■ THE INPUT
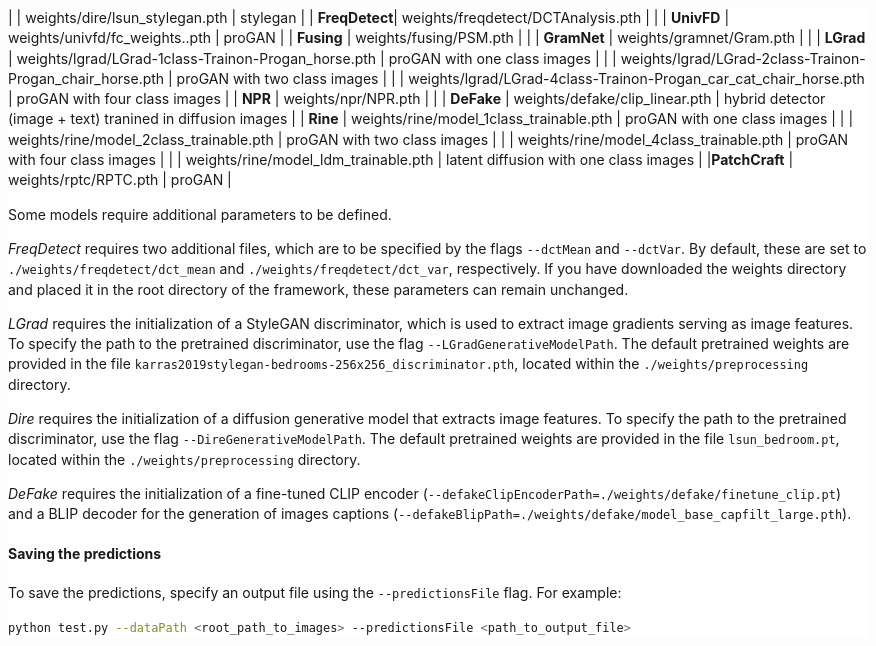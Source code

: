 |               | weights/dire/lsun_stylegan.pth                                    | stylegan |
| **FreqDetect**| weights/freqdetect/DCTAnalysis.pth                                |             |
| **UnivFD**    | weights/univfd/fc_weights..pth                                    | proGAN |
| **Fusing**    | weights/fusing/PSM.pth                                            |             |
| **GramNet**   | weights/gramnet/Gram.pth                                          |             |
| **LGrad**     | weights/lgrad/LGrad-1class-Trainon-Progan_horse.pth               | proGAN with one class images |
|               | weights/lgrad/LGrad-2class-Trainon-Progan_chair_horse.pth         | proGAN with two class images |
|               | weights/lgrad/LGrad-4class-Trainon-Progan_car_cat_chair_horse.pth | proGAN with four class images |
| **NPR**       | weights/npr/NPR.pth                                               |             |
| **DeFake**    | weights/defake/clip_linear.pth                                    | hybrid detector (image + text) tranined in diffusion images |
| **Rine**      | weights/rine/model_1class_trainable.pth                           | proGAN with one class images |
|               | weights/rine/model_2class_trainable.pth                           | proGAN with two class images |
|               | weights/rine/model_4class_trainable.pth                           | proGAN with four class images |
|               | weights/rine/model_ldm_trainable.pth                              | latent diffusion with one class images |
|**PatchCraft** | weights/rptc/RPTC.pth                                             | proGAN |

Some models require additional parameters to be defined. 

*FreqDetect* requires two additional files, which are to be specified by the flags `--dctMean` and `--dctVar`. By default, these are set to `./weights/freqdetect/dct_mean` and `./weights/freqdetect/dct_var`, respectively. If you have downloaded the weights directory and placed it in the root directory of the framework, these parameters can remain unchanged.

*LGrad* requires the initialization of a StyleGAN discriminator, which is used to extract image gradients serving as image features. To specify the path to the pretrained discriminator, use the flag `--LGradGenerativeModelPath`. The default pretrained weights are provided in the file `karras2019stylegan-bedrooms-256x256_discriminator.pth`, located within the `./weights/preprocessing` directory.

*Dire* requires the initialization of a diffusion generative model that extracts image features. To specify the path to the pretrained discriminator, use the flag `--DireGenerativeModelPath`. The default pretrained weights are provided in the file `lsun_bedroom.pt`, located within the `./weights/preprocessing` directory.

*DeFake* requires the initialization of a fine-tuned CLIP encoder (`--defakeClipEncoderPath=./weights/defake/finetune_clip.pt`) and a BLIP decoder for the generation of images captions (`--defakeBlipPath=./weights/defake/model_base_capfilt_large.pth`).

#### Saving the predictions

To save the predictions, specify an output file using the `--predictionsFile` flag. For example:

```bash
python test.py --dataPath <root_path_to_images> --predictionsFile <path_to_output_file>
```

---

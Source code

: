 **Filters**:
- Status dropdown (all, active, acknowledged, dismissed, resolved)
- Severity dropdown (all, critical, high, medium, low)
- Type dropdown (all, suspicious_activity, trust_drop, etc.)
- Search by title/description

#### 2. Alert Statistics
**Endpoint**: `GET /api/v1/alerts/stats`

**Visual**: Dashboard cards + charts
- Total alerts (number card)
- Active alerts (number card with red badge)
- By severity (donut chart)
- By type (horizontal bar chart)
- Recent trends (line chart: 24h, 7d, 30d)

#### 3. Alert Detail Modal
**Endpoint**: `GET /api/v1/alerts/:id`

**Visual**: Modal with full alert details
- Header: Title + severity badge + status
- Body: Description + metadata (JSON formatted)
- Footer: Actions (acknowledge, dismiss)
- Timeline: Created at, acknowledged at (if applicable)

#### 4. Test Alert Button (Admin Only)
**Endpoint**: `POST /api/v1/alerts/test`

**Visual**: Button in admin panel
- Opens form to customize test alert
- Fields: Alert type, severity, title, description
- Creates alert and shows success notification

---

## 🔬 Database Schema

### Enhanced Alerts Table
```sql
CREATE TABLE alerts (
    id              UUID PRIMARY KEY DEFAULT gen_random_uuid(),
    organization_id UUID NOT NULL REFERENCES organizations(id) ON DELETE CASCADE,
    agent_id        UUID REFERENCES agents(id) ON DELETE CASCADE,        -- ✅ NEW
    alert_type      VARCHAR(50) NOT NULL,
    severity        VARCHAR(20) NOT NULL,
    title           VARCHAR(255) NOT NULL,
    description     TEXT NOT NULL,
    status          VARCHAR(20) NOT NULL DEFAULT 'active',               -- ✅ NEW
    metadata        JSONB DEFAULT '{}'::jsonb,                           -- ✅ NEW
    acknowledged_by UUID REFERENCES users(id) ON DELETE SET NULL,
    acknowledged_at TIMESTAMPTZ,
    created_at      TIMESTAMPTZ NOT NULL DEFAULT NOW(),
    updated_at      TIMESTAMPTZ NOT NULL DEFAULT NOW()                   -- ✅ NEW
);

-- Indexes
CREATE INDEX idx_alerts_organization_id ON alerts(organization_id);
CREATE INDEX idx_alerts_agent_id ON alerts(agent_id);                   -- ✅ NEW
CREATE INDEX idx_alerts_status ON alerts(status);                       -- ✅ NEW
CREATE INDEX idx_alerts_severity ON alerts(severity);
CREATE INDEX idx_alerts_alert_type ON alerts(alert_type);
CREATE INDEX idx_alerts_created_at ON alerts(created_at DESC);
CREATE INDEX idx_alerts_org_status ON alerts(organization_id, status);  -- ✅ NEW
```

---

■ EXERCISE DIRECTIONS
Work out how many lines in the material above include the word "Visual", and write down that number alone.

■ EXERCISE RESULT
3